## Aim of the task
A single figure is required: the number of lines below that contain "hfill".
▬▬▬▬▬▬
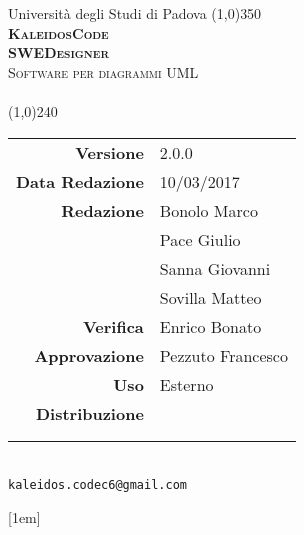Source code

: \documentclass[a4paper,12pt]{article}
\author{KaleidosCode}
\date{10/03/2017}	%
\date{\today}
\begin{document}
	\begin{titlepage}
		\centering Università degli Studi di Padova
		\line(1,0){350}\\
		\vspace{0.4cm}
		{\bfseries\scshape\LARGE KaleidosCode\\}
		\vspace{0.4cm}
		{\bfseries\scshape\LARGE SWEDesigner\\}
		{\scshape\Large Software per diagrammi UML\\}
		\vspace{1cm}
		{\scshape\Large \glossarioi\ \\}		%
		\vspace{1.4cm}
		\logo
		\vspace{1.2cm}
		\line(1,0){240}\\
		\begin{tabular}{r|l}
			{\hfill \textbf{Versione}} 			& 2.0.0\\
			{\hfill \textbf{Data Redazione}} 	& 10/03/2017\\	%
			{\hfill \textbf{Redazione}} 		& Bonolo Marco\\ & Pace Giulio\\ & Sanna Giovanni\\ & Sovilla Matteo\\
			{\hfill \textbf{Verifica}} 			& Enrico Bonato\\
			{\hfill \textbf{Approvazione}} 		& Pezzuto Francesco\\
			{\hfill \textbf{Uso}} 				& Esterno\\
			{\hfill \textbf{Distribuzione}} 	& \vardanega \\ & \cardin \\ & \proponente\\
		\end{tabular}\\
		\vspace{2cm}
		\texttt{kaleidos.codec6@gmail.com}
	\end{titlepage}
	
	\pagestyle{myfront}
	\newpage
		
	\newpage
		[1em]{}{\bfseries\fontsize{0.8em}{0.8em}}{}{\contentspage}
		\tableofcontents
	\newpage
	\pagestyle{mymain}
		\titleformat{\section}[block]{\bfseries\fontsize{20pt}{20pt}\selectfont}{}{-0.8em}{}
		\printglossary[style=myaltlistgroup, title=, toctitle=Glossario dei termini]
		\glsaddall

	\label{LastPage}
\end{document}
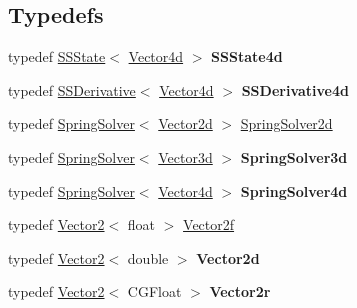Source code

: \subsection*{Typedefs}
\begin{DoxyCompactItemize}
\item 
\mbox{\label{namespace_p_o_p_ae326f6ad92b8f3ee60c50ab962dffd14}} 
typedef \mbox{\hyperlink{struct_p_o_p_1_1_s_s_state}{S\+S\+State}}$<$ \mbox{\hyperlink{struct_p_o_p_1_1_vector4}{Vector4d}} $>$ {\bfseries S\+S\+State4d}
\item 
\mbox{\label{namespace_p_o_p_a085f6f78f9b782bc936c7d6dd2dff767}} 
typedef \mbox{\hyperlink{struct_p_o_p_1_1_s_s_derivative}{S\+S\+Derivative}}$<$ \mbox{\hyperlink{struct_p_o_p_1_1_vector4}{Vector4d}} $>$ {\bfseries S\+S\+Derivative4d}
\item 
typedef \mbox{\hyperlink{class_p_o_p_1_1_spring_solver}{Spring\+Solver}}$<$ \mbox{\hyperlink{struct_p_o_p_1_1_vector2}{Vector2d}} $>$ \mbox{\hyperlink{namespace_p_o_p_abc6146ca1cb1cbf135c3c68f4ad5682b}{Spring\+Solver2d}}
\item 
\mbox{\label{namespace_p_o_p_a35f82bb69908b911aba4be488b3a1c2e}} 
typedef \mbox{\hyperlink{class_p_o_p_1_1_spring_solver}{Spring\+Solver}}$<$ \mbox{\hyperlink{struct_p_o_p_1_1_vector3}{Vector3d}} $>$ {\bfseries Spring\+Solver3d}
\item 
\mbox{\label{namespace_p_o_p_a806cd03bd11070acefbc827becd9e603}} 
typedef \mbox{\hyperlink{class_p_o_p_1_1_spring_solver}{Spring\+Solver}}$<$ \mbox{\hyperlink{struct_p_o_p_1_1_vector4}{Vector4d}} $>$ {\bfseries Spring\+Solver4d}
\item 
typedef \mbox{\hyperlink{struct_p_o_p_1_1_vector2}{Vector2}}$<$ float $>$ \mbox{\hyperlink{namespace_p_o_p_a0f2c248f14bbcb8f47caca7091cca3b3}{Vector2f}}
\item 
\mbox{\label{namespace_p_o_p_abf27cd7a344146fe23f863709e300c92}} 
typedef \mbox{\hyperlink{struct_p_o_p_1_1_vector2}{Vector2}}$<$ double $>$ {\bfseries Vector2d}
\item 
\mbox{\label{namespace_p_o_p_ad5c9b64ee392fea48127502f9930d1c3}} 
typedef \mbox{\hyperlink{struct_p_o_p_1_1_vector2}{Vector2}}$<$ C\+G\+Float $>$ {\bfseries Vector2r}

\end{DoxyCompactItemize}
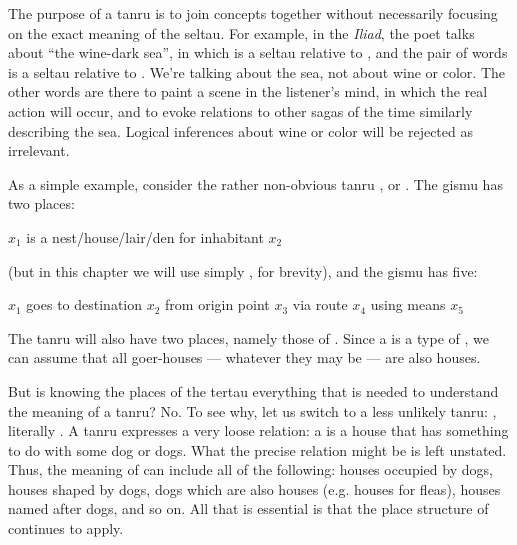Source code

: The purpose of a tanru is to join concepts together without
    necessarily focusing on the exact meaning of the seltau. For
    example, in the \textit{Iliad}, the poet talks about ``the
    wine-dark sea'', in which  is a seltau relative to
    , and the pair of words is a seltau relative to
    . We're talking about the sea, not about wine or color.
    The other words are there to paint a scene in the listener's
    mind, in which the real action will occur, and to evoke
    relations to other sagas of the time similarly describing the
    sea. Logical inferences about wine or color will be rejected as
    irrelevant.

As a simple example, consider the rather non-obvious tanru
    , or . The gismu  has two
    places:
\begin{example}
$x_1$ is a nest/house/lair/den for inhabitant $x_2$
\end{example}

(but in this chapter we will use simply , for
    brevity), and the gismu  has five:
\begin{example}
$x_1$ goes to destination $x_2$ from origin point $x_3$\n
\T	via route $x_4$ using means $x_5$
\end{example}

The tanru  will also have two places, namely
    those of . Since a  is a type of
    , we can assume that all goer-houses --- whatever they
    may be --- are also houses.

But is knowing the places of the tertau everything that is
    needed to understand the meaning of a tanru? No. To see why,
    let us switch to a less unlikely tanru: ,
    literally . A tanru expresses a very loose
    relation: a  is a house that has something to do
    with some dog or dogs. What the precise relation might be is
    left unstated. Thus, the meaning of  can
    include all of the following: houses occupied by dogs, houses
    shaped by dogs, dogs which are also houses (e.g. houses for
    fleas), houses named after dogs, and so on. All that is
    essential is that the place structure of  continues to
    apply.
▬▬▬▬▬▬
## Result below
7